Its just about a pig bid enough to have the fat cover & small enough to move in & out of oven to baste it turn it around. Thats where you have an advantage with your smoker. Way better access. Splayed & flattened cook faster & crisper. That said keeping it round stuffing cavity with,big bits red pepper,onion,fennel,etc,fennel seed,garlic,cbp,EVO,white wine lemon ,rosemary,then stitching it shut has a certain sense of theatre when you cut the string to serve the veg. Also very moist.

Just my 2 cents.


----------



## smokin-aces

So how do you serve the pig? Do you just slice off a hunk and dig in? Skin and all? Seems odd to me but I hear of people doing it all the time. Also how does a whole pig compare in flavor to other single pork products... for instance, is it similar to eating a Boston Butt only a whole pigs worth?


----------



## daveomak

smokin-aces said:


> So how do you serve the pig? Do you just slice off a hunk and dig in? Skin and all? Seems odd to me but I hear of people doing it all the time. *Also how does a whole pig compare in flavor to other single pork products... for instance, is it similar to eating a Boston Butt *only a whole pigs worth?

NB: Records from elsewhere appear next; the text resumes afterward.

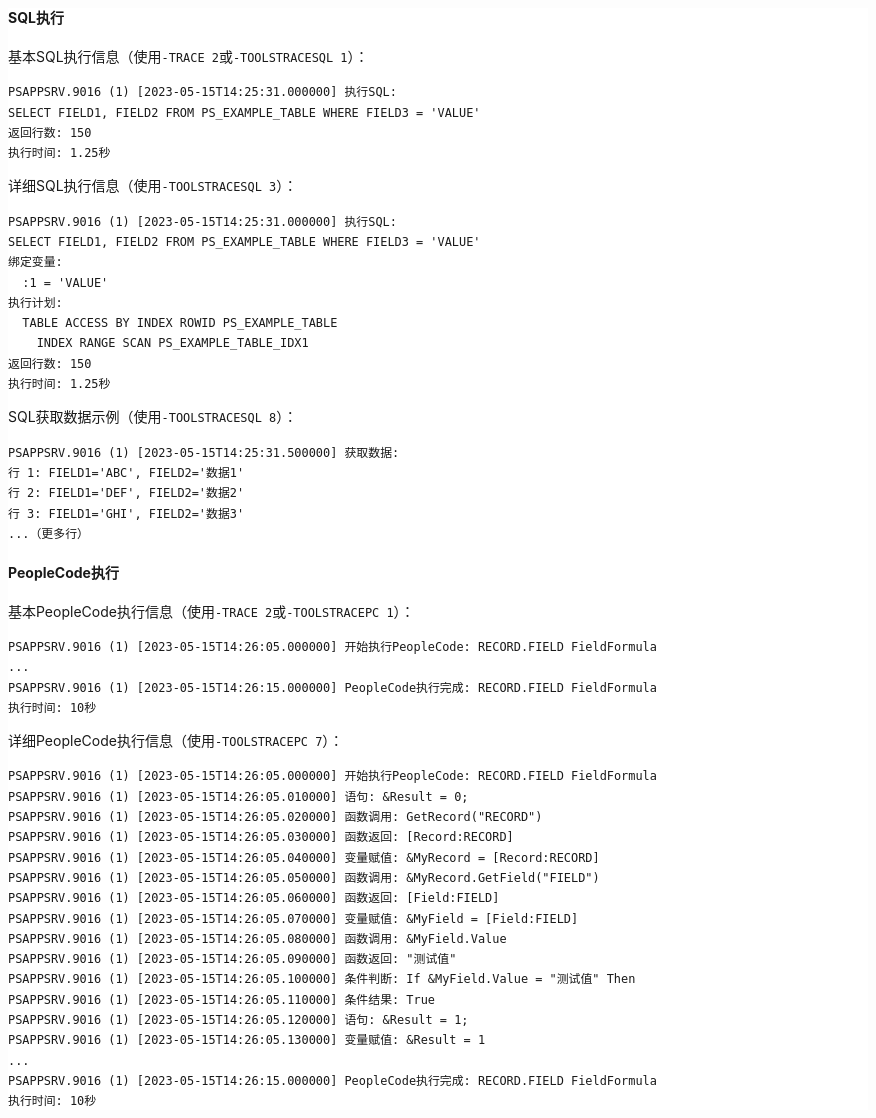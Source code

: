 #### SQL执行

基本SQL执行信息（使用`-TRACE 2`或`-TOOLSTRACESQL 1`）：

```
PSAPPSRV.9016 (1) [2023-05-15T14:25:31.000000] 执行SQL:
SELECT FIELD1, FIELD2 FROM PS_EXAMPLE_TABLE WHERE FIELD3 = 'VALUE'
返回行数: 150
执行时间: 1.25秒
```

详细SQL执行信息（使用`-TOOLSTRACESQL 3`）：

```
PSAPPSRV.9016 (1) [2023-05-15T14:25:31.000000] 执行SQL:
SELECT FIELD1, FIELD2 FROM PS_EXAMPLE_TABLE WHERE FIELD3 = 'VALUE'
绑定变量:
  :1 = 'VALUE'
执行计划:
  TABLE ACCESS BY INDEX ROWID PS_EXAMPLE_TABLE
    INDEX RANGE SCAN PS_EXAMPLE_TABLE_IDX1
返回行数: 150
执行时间: 1.25秒
```

SQL获取数据示例（使用`-TOOLSTRACESQL 8`）：

```
PSAPPSRV.9016 (1) [2023-05-15T14:25:31.500000] 获取数据:
行 1: FIELD1='ABC', FIELD2='数据1'
行 2: FIELD1='DEF', FIELD2='数据2'
行 3: FIELD1='GHI', FIELD2='数据3'
...（更多行）
```

#### PeopleCode执行

基本PeopleCode执行信息（使用`-TRACE 2`或`-TOOLSTRACEPC 1`）：

```
PSAPPSRV.9016 (1) [2023-05-15T14:26:05.000000] 开始执行PeopleCode: RECORD.FIELD FieldFormula
...
PSAPPSRV.9016 (1) [2023-05-15T14:26:15.000000] PeopleCode执行完成: RECORD.FIELD FieldFormula
执行时间: 10秒
```

详细PeopleCode执行信息（使用`-TOOLSTRACEPC 7`）：

```
PSAPPSRV.9016 (1) [2023-05-15T14:26:05.000000] 开始执行PeopleCode: RECORD.FIELD FieldFormula
PSAPPSRV.9016 (1) [2023-05-15T14:26:05.010000] 语句: &Result = 0;
PSAPPSRV.9016 (1) [2023-05-15T14:26:05.020000] 函数调用: GetRecord("RECORD")
PSAPPSRV.9016 (1) [2023-05-15T14:26:05.030000] 函数返回: [Record:RECORD]
PSAPPSRV.9016 (1) [2023-05-15T14:26:05.040000] 变量赋值: &MyRecord = [Record:RECORD]
PSAPPSRV.9016 (1) [2023-05-15T14:26:05.050000] 函数调用: &MyRecord.GetField("FIELD")
PSAPPSRV.9016 (1) [2023-05-15T14:26:05.060000] 函数返回: [Field:FIELD]
PSAPPSRV.9016 (1) [2023-05-15T14:26:05.070000] 变量赋值: &MyField = [Field:FIELD]
PSAPPSRV.9016 (1) [2023-05-15T14:26:05.080000] 函数调用: &MyField.Value
PSAPPSRV.9016 (1) [2023-05-15T14:26:05.090000] 函数返回: "测试值"
PSAPPSRV.9016 (1) [2023-05-15T14:26:05.100000] 条件判断: If &MyField.Value = "测试值" Then
PSAPPSRV.9016 (1) [2023-05-15T14:26:05.110000] 条件结果: True
PSAPPSRV.9016 (1) [2023-05-15T14:26:05.120000] 语句: &Result = 1;
PSAPPSRV.9016 (1) [2023-05-15T14:26:05.130000] 变量赋值: &Result = 1
...
PSAPPSRV.9016 (1) [2023-05-15T14:26:15.000000] PeopleCode执行完成: RECORD.FIELD FieldFormula
执行时间: 10秒
```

Aces, morning... Whole pig, skin on, is moist, juicy, tender, flavorful......Absolutely better than any pig I have cooked and eaten....  all the fat mingles with the meat for a flavor experience beyond explanation....   Pull the skin off of a section and dig in....  Wear a bib when eating pork from a whole pig....     

Dave


----------



## smokin-aces

mmmmmm Sounds great! I will definitely have to try it. Do you think a pig would fit in my smoker? With the section between the doors?


----------



## daveomak

Depends on how big the pig is....


----------



## smokin-aces

Average to small sized... what ever size that is.


----------



## smokin-aces

What do ya'll think about a double-walled stove pipe? Would there be an advantage to this compared to a single-walled pipe? I am thinking that a double-walled pipe would stay cooler to the touch.


----------



## smokin-aces

I have considered an insulated pipe as well. They are pricey but it will cost me approximately the same amount to get a plain 6" steel pipe as it will to buy a stainless insulated pipe. Plain 6" dia X 48" long cost ~$50 to buy and another $50 to ship... a stainless insulated is ~$120 shipping included. For a few more dollars I can have stainless insulated.


----------



## themule69

smokin-aces said:


> What do ya'll think about a double-walled stove pipe? Would there be an advantage to this compared to a single-walled pipe? I am thinking that a double-walled pipe would stay cooler to the touch.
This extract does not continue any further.